The federal government itself has not been immune. In fact, it’s the top source of layoffs this year, with 299,755 job cuts announced as the Trump administration pursues aggressive workforce reductions. President Trump has warned that more mass firings could be on the horizon if the current government shutdown drags on. The shutdown, which has furloughed some 750,000 federal workers, has now delayed the publication of key economic reports—including the Bureau of Labor Statistics’ all-important September jobs data. As a result, analysts and policymakers have been forced to rely on alternative sources for a picture of the labor market’s health.

One such alternative is a new “real-time” estimate from the Federal Reserve Bank of Chicago, which puts the September unemployment rate at 4.3 percent—unchanged from August and, at least on paper, consistent with what many economists consider full employment. But even here, the details are sobering. The Chicago Fed’s data series, updated twice monthly, showed a slight dip in the hiring rate for unemployed workers and a modest uptick in layoffs and other job separations, putting “limited upward pressure” on the unemployment rate.

Payroll processor ADP added to the sense of caution, reporting that private-sector employers cut 32,000 jobs in September. Even more concerning, ADP’s August estimate was revised from a gain of 54,000 to a loss of 3,000 jobs. “This month’s release further validates what we’ve been seeing in the labor market, that U.S. employers have been cautious with hiring,” ADP chief economist Nela Richardson told the press. Small businesses, in particular, are feeling the pinch: according to technology firm Intuit, firms with one to nine employees shed more than 48,000 jobs in September, continuing a steady decline in employment among the nation’s smallest companies.

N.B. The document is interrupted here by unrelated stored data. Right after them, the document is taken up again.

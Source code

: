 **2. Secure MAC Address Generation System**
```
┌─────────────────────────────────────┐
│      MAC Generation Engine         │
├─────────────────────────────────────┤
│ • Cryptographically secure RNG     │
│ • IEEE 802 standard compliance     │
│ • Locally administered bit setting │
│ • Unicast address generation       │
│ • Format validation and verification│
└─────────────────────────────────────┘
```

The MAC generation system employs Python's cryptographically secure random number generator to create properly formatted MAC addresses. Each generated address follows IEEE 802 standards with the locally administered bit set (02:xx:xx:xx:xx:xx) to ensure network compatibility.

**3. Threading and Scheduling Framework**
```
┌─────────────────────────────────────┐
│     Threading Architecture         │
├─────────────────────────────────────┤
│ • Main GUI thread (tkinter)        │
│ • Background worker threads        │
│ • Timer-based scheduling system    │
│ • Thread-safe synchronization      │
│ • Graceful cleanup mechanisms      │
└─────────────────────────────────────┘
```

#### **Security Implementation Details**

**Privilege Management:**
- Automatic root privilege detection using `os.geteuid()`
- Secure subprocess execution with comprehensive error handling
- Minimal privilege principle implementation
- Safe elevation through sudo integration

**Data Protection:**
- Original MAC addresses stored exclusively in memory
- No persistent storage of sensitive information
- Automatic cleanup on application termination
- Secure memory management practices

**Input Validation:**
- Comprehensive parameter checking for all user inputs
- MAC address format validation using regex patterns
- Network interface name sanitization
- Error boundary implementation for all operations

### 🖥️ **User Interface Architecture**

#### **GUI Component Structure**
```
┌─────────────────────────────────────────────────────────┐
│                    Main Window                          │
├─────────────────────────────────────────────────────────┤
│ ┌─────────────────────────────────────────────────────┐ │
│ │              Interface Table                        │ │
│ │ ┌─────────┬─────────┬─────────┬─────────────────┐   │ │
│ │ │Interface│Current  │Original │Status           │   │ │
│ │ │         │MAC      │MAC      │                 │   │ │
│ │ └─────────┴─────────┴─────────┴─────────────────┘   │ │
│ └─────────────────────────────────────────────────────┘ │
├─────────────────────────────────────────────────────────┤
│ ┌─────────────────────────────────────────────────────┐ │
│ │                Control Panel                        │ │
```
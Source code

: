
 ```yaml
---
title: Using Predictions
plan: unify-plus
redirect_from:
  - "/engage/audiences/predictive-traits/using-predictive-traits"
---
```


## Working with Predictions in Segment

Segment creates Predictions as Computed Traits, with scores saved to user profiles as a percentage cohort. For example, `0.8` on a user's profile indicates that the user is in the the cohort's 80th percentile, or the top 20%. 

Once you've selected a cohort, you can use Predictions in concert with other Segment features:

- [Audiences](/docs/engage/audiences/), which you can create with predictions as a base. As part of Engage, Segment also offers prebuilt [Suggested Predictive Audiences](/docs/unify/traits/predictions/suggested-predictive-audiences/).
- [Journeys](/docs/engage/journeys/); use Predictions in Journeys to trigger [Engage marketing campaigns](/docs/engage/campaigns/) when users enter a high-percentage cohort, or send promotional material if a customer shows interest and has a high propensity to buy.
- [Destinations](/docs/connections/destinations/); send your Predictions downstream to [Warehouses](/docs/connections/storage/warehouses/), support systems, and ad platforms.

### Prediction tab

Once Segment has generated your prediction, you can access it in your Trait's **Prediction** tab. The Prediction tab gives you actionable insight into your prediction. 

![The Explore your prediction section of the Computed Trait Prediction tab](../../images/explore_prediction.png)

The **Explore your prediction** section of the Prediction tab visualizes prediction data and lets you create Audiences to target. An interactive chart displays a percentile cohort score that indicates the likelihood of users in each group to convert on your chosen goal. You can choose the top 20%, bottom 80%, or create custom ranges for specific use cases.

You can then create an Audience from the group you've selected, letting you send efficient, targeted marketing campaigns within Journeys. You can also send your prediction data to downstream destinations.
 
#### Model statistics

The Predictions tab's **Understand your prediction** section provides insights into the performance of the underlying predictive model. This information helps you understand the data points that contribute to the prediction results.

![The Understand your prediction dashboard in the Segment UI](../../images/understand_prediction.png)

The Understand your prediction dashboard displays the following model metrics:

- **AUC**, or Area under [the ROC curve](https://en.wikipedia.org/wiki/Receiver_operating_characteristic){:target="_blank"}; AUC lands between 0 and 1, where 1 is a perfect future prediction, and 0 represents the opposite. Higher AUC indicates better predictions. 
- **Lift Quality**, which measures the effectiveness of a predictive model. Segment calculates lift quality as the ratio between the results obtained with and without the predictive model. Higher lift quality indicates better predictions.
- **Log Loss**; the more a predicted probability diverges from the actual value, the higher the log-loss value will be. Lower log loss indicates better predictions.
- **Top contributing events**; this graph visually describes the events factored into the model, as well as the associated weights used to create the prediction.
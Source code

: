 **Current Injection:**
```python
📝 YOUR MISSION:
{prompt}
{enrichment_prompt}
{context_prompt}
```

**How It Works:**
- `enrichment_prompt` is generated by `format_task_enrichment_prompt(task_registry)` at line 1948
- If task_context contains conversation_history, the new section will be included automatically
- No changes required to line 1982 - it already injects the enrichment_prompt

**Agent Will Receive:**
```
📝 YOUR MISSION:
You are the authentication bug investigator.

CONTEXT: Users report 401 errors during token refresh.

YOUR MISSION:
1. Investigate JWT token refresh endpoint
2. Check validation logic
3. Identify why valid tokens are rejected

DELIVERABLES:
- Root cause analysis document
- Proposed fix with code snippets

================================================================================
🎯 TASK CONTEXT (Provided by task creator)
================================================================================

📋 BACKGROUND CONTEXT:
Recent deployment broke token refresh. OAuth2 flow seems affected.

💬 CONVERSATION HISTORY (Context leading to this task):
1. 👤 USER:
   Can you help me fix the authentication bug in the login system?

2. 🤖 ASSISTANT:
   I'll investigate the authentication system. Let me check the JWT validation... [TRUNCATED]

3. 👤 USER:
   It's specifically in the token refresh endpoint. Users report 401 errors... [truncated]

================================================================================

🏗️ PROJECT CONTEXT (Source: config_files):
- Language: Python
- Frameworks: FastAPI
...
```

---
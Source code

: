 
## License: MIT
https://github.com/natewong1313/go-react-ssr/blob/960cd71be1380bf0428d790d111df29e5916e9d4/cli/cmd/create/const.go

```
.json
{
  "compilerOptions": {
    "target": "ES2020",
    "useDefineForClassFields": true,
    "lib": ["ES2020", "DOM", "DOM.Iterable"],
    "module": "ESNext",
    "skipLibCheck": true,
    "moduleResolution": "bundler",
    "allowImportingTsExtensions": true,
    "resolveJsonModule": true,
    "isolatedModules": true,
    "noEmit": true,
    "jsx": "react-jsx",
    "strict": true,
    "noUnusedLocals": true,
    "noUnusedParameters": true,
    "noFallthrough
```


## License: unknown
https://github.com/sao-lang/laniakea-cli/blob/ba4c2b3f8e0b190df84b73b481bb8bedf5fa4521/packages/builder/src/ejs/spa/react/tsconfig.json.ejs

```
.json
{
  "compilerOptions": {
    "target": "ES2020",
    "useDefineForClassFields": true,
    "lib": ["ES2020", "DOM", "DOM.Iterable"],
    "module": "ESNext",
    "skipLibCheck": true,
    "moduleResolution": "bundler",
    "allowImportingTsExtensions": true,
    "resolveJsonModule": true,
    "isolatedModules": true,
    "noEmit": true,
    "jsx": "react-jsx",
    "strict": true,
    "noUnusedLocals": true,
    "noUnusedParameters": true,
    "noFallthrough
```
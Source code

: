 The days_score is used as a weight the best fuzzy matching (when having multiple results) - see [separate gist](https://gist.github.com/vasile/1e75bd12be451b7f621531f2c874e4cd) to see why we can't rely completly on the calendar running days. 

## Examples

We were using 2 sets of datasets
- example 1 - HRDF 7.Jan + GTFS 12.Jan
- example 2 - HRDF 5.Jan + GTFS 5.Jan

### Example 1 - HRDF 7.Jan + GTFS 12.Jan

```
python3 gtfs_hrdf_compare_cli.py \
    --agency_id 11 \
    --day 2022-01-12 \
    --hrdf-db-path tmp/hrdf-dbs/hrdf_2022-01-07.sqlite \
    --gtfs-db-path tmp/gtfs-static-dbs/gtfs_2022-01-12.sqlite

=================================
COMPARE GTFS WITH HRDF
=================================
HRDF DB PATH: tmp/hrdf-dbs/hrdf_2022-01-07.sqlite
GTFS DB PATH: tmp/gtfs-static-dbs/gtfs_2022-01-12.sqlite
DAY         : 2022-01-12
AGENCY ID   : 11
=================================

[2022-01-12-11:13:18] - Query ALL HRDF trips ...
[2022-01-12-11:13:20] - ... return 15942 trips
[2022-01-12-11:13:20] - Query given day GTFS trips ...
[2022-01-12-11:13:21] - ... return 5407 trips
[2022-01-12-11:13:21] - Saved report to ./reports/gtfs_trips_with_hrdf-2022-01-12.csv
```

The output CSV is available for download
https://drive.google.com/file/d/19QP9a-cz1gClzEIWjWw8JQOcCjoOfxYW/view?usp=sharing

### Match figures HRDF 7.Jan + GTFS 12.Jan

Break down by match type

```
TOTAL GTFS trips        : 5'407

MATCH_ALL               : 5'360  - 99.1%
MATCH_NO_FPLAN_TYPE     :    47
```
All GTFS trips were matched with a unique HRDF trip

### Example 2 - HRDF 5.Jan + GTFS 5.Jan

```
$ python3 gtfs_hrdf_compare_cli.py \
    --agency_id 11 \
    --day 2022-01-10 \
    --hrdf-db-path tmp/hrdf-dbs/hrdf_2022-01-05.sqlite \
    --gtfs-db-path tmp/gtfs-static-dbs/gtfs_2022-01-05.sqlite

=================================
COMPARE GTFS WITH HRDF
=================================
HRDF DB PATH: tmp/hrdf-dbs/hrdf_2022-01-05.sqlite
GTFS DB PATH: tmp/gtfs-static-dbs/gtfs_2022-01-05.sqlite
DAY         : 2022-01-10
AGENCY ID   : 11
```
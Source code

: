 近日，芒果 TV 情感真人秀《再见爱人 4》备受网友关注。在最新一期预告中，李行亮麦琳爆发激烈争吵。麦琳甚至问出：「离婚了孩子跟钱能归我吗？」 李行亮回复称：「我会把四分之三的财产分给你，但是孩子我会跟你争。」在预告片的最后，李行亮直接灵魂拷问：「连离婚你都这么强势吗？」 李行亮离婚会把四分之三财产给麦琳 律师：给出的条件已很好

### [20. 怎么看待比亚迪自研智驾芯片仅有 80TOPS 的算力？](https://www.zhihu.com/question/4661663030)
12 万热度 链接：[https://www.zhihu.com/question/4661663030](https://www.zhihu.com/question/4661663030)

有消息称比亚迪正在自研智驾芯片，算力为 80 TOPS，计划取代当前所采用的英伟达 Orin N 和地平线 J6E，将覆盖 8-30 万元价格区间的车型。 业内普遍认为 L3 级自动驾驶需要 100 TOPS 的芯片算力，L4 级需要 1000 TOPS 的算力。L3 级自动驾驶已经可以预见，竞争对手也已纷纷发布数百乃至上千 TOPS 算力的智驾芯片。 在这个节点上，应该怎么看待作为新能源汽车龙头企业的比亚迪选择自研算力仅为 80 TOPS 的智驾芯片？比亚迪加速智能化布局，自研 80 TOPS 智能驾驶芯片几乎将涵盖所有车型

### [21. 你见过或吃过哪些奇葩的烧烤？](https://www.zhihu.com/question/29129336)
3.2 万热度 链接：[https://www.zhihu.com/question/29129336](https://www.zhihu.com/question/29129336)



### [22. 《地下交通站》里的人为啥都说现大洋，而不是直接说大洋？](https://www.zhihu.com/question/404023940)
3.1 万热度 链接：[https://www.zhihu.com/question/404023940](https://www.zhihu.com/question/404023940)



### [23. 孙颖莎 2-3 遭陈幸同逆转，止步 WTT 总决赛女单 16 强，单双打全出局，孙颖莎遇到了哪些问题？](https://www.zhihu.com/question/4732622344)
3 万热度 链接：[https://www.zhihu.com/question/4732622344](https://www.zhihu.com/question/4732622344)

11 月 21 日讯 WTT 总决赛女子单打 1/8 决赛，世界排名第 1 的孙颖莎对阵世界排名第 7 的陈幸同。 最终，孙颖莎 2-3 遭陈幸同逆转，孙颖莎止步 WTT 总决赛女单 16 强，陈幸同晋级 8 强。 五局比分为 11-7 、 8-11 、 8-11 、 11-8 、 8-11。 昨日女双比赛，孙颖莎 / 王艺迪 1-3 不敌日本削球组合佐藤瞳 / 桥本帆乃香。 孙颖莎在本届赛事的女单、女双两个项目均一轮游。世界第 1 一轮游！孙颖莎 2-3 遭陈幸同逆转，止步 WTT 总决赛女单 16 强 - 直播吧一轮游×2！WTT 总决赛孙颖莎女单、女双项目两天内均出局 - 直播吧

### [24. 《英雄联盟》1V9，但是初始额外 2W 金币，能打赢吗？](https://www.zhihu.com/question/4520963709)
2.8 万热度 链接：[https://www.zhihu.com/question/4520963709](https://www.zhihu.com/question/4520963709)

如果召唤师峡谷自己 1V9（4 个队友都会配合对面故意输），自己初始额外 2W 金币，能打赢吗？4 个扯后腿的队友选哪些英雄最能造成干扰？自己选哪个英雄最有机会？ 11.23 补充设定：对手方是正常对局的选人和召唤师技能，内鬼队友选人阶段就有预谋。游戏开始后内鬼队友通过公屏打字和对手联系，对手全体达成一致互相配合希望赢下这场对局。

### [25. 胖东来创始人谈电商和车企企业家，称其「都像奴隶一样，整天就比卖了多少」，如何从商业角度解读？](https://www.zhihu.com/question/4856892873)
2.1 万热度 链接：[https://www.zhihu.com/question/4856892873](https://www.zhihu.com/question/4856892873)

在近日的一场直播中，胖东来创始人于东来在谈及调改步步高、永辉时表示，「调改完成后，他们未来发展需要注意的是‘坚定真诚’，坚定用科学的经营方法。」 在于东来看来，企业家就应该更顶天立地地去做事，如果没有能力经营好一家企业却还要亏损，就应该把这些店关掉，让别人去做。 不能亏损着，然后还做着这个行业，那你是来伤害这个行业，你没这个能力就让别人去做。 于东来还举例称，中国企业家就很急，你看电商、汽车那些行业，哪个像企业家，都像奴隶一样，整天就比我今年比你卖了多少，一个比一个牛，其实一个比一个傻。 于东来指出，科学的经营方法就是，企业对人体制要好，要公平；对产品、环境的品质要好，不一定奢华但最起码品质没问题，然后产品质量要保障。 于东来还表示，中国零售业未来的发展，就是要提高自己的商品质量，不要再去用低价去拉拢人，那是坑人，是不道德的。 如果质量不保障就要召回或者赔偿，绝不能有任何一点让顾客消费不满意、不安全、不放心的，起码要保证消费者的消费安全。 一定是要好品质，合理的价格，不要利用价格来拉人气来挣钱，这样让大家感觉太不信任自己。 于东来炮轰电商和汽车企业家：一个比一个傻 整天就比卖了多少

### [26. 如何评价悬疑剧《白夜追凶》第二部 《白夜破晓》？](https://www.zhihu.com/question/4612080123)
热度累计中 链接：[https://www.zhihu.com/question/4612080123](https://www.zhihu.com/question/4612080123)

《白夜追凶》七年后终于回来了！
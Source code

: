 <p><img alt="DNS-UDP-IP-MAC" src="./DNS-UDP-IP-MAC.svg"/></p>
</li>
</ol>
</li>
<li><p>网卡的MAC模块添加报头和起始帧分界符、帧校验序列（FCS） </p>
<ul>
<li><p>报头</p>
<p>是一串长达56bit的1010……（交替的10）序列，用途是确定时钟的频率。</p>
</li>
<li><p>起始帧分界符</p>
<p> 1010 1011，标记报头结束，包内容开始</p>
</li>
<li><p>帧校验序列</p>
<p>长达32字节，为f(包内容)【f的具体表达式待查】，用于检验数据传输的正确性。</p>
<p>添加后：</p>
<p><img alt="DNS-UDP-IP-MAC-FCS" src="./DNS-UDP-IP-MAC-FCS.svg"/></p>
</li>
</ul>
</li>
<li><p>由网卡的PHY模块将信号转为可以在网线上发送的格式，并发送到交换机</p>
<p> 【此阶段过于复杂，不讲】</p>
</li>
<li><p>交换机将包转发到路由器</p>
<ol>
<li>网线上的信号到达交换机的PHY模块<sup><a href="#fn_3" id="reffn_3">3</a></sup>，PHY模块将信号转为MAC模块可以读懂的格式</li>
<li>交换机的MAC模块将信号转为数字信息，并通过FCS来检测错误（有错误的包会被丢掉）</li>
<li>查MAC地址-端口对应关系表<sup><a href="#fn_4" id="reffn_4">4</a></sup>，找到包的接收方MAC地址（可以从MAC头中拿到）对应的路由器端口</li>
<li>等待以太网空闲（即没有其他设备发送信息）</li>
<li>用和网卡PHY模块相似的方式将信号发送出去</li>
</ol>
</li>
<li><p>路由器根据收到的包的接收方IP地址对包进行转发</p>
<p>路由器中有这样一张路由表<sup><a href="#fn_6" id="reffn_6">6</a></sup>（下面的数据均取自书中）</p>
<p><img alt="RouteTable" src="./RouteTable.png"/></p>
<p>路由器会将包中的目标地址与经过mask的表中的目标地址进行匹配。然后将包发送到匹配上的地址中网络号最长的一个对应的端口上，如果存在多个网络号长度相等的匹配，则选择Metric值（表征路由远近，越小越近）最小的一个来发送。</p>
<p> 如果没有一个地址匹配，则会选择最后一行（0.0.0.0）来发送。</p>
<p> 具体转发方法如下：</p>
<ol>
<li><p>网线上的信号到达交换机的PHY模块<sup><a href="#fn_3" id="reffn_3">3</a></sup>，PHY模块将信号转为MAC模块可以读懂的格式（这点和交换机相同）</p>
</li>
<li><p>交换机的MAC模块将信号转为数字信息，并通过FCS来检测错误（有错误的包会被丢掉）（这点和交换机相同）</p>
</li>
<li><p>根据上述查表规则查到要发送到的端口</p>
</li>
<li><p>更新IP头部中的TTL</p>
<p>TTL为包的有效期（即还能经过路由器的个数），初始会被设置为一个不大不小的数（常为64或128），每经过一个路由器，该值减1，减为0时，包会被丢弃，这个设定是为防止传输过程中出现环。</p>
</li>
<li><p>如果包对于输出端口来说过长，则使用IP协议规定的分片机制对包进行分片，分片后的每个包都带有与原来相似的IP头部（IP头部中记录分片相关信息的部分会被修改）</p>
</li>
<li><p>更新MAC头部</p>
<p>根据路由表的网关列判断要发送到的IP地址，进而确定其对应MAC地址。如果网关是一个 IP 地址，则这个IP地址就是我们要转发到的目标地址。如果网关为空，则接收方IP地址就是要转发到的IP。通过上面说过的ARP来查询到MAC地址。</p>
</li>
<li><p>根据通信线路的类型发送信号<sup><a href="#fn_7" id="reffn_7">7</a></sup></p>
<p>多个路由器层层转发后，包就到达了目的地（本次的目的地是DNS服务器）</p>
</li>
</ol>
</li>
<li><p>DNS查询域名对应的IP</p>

With official government data out of reach, the Federal Reserve is watching these alternative indicators closely as it prepares for its next policy meeting. The central bank cut its key interest rate by a quarter point in September—the first reduction since December 2024—bringing the policy rate to a range of 4 percent to 4.25 percent. Traders are betting that another cut is likely at the Fed’s upcoming meeting on October 28-29, with CME FedWatch putting the odds at nearly 99 percent. The hope is that lower rates will help thaw the hiring freeze and inject some life into a labor market that, for now, seems to be treading water.

But the outlook remains clouded by uncertainty. Nonfarm payroll gains averaged just 29,000 jobs per month from June to August 2025, down sharply from 82,000 during the same period last year. Economists point to a perfect storm of factors: tighter immigration policy, trade disputes, and the relentless march of automation and artificial intelligence. These forces have combined to reduce both labor supply and demand, with some sectors hit harder than others.

Should the government shutdown persist, more than just jobs data will be delayed. Reports on consumer prices, retail sales, housing starts, and producer inflation for September may also be postponed, leaving households, investors, and policymakers flying blind at a critical juncture. As Chicago Fed President Austan Goolsbee quipped on Marketplace Radio, “The data dogs are howling because we are not getting our usual supply of information. The best number is the BLS number, but if we don’t have that, we’re going to use the Chicago Fed number and other numbers.”

For now, the U.S. labor market remains in limbo—caught between the relief of fewer layoffs and the anxiety of record-low hiring. As the nation waits for the fog of uncertainty to lift, workers and employers alike are left to wonder: is this a pause before a rebound, or the calm before another storm?